**Study material:**
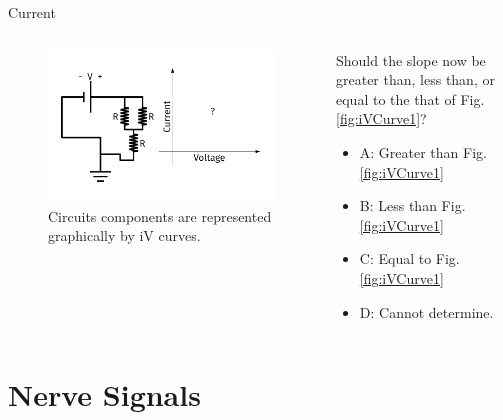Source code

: \documentclass{beamer}
\begin{document}
\begin{frame}{Current}
\begin{columns}[T]
\begin{column}{0.5\textwidth}
\begin{figure}
\centering
\includegraphics[width=\textwidth,trim=0.5cm 0cm 1cm 0cm,clip=true]{figures/iVCurve4.pdf}
\caption{\label{fig:iVCurve4} Circuits components are represented graphically by iV curves.}
\end{figure}
\end{column}
\begin{column}{0.5\textwidth}
\small
Should the slope now be greater than, less than, or equal to the that of Fig. \ref{fig:iVCurve1}?
\begin{itemize}
\item A: Greater than Fig. \ref{fig:iVCurve1}
\item B: Less than Fig. \ref{fig:iVCurve1}
\item C: Equal to Fig. \ref{fig:iVCurve1}
\item D: Cannot determine.
\end{itemize}
\end{column}
\end{columns}
\end{frame}

\section{Nerve Signals}
\end{document}
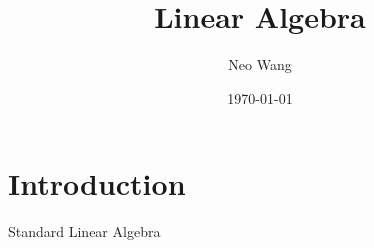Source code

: \documentclass{article}
\title{Linear Algebra}
\date{\today}
\author{Neo Wang}
\begin{document}
\maketitle


\section{Introduction}
Standard Linear Algebra



\end{document}

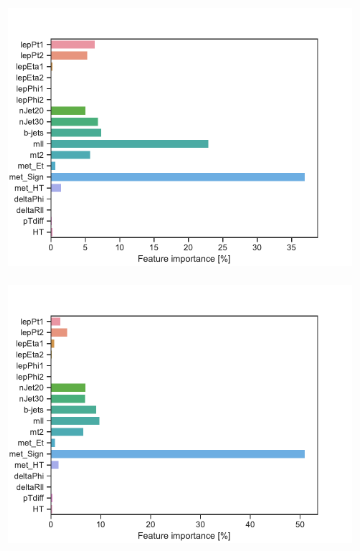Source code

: \begin{figure}[H]
    \centering
    \begin{subfigure}[t!]{0.49\textwidth}
        \includegraphics[width = \textwidth]{Figures/SlepSlep/ML/BDT/All_level/Inter/featureImportance.pdf}
        \caption{}
        \label{fig:featSlepslepLow}
    \end{subfigure}
    \begin{subfigure}[t!]{0.49\textwidth}
        \includegraphics[width = \textwidth]{Figures/SlepSnu/BDT/All_level/Inter/featureImportance.pdf}
        \caption{}
        \label{fig:featSlepsnuLow}
    \end{subfigure}
    \begin{subfigure}[t!]{0.49\textwidth}

\end{subfigure}
\end{figure}
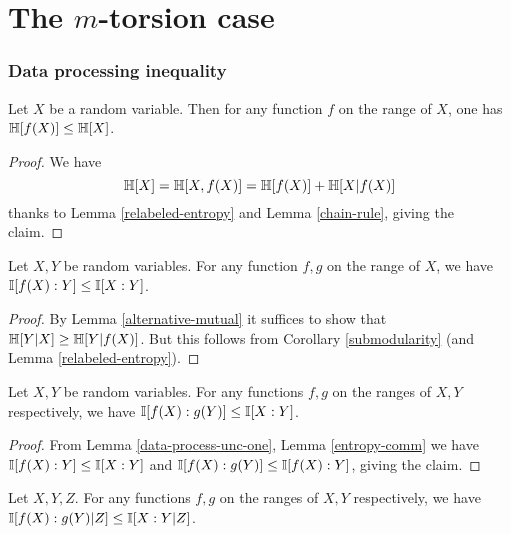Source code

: \chapter{The $m$-torsion case}

\subsection{Data processing inequality}

\begin{lemma}\label{data-process-single}  Let $X$ be a random variable.  Then for any function $f$ on the range of $X$, one has $\mathbb{H}[f(X)] \leq \mathbb{H}[X]$.
\end{lemma}

\begin{proof}
We have
$$ \mathbb{H}[X] = \mathbb{H}[X,f(X)] = \mathbb{H}[f(X)] + \mathbb{H}[X|f(X)]$$
thanks to Lemma \ref{relabeled-entropy} and Lemma \ref{chain-rule}, giving the claim.
\end{proof}

\begin{lemma}\label{data-process-unc-one} Let $X,Y$ be random variables. For any function $f, g$ on the range of $X$, we have $\mathbb{I}[f(X) : Y] \leq \mathbb{I}[X:Y]$.
\end{lemma}

\begin{proof}
  By Lemma \ref{alternative-mutual} it suffices to show that $\mathbb{H}[Y|X] \geq \mathbb{H}[Y|f(X)]$. But this follows from Corollary \ref{submodularity} (and Lemma \ref{relabeled-entropy}).
\end{proof}

\begin{lemma}\label{data-process-unc} Let $X,Y$ be random variables. For any functions $f, g$ on the ranges of $X, Y$ respectively, we have $\mathbb{I}[f(X) : g(Y )] \leq \mathbb{I}[X : Y]$.
\end{lemma}

\begin{proof}
   From Lemma \ref{data-process-unc-one}, Lemma \ref{entropy-comm} we have $\mathbb{I}[f(X) : Y] \leq \mathbb{I}[X:Y]$ and $\mathbb{I}[f(X): g(Y)] \leq \mathbb{I}[f(X):Y]$, giving the claim.
\end{proof}

\begin{lemma}\label{data-process} Let $X,Y,Z$. For any functions $f, g$
on the ranges of $X, Y$ respectively, we have $\mathbb{I}[f(X) : g(Y )|Z] \leq \mathbb{I}[X :Y |Z]$.
\end{lemma}

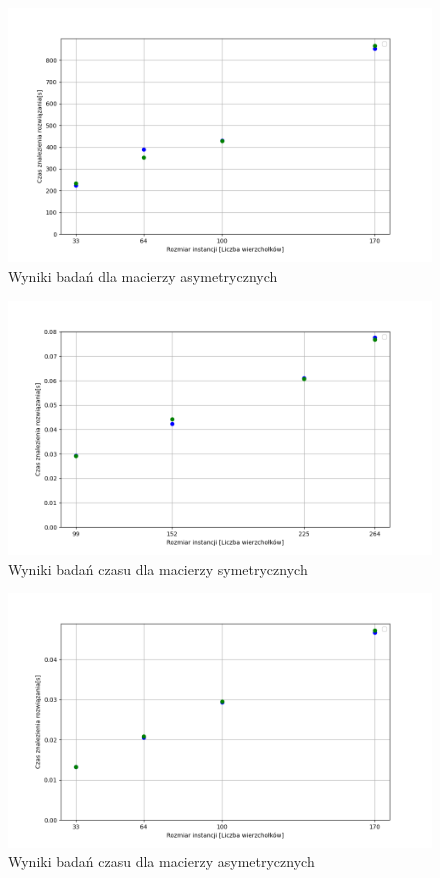 \documentclass{article}
\begin{document}
        \begin{figure}[ht]
          \centering
          \includegraphics[width=\textwidth]{src/plots/asymAnStartVal.png}
          \caption{Wyniki badań dla macierzy asymetrycznych}
          \label{fig:asymAnStartVal}
        \end{figure}
        \FloatBarrier
        
        \FloatBarrier
        \begin{figure}[ht]
          \centering
          \includegraphics[width=\textwidth]{src/plots/symAnStartValTime.png}
          \caption{Wyniki badań czasu  dla macierzy symetrycznych}
          \label{fig:symStartValT}
        \end{figure}
        \begin{figure}[ht]
          \centering
          \includegraphics[width=\textwidth]{src/plots/asymAnStartValTime.png}
          \caption{Wyniki badań czasu  dla macierzy asymetrycznych}
          \label{fig:asymStartValT}
        \end{figure}
\end{document}
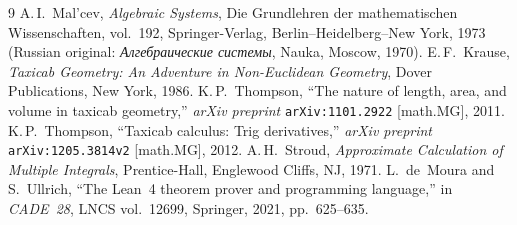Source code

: \documentclass[11pt,a4paper]{article}
\theoremstyle{plain}
\theoremstyle{definition}
\begin{document}
\begin{thebibliography}{9}
A.\,I.~Mal'cev, \emph{Algebraic Systems}, Die Grundlehren der mathematischen Wissenschaften, vol.~192, Springer-Verlag, Berlin--Heidelberg--New York, 1973 (Russian original: \emph{Алгебраические системы}, Nauka, Moscow, 1970).
E.\,F.~Krause, \emph{Taxicab Geometry: An Adventure in Non-Euclidean Geometry}, Dover Publications, New York, 1986.
K.\,P.~Thompson, ``The nature of length, area, and volume in taxicab geometry,'' \emph{arXiv preprint} \texttt{arXiv:1101.2922} [math.MG], 2011.
K.\,P.~Thompson, ``Taxicab calculus: Trig derivatives,'' \emph{arXiv preprint} \texttt{arXiv:1205.3814v2} [math.MG], 2012.
A.\,H.~Stroud, \emph{Approximate Calculation of Multiple Integrals}, Prentice-Hall, Englewood Cliffs, NJ, 1971.
L.~de~Moura and S.~Ullrich, ``The Lean~4 theorem prover and programming language,'' in \emph{CADE~28}, LNCS vol.~12699, Springer, 2021, pp.~625--635.
\end{thebibliography}
\end{document}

**Directions:** Your answer must be a single number: the count of lines above that contain the string "featureImportance".

**Exercise answer:** 2